| How to complete this task |
Wherever the string "docs" occurs in a line of these records, report that line.

'''

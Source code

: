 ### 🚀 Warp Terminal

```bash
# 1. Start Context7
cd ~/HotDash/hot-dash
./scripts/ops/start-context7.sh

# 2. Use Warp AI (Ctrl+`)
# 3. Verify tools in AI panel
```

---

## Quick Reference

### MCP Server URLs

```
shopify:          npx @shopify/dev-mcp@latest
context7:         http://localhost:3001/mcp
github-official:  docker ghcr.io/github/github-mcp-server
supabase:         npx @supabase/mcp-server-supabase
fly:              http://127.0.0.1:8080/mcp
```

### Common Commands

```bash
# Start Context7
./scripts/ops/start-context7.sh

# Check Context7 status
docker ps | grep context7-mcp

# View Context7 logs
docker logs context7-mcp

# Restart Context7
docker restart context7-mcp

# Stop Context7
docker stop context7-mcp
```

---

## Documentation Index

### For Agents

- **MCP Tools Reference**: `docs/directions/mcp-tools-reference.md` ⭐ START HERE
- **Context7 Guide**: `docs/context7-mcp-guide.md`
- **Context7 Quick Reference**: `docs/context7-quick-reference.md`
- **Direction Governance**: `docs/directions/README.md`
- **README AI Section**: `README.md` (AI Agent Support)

'''
'''

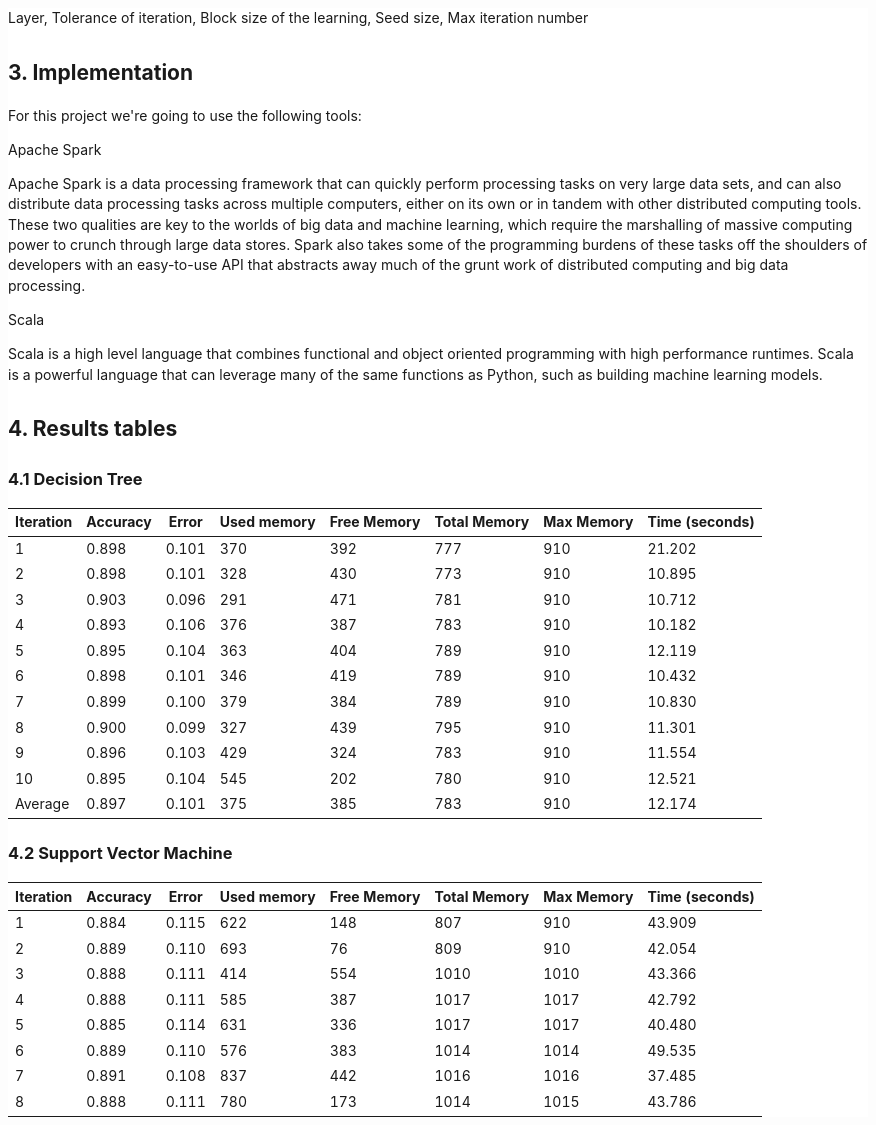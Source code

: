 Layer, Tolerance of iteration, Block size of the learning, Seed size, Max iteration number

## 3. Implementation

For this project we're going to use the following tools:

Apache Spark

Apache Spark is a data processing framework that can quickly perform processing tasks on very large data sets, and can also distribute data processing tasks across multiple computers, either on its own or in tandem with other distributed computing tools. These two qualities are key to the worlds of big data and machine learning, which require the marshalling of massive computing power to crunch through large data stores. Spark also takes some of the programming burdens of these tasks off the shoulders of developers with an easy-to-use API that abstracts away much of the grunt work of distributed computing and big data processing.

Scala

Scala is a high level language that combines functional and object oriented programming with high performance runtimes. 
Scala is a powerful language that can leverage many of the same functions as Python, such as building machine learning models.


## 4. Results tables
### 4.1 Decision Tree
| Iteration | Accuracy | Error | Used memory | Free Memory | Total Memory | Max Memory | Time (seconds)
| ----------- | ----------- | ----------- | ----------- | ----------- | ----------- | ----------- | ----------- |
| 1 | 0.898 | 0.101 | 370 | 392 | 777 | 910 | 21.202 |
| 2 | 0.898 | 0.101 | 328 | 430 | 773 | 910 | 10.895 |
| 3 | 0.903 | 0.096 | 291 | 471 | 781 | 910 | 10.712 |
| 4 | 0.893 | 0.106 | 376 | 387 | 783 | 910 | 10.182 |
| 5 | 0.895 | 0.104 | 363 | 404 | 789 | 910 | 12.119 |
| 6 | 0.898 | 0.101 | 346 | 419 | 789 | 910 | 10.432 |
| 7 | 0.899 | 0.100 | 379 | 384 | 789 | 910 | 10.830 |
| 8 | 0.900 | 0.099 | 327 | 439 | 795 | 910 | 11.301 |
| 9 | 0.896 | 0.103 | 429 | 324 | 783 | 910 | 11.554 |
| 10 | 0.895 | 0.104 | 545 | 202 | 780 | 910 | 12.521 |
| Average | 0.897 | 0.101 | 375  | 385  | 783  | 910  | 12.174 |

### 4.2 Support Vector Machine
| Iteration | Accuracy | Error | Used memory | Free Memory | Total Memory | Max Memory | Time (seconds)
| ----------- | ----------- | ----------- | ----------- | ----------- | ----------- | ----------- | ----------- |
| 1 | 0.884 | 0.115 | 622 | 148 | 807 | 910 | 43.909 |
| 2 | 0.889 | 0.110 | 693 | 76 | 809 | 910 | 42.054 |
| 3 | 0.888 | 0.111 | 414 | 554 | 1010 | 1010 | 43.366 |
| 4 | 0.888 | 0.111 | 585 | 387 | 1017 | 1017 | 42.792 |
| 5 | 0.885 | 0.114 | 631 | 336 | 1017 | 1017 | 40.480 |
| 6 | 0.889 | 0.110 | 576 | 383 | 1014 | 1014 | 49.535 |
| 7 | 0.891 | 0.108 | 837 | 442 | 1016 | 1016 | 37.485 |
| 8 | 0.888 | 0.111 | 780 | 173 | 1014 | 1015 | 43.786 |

'''

| Exercise response |
- **MCP Tools Reference**: `docs/directions/mcp-tools-reference.md` ⭐ START HERE
- **Context7 Guide**: `docs/context7-mcp-guide.md`
- **Context7 Quick Reference**: `docs/context7-quick-reference.md`
- **Direction Governance**: `docs/directions/README.md`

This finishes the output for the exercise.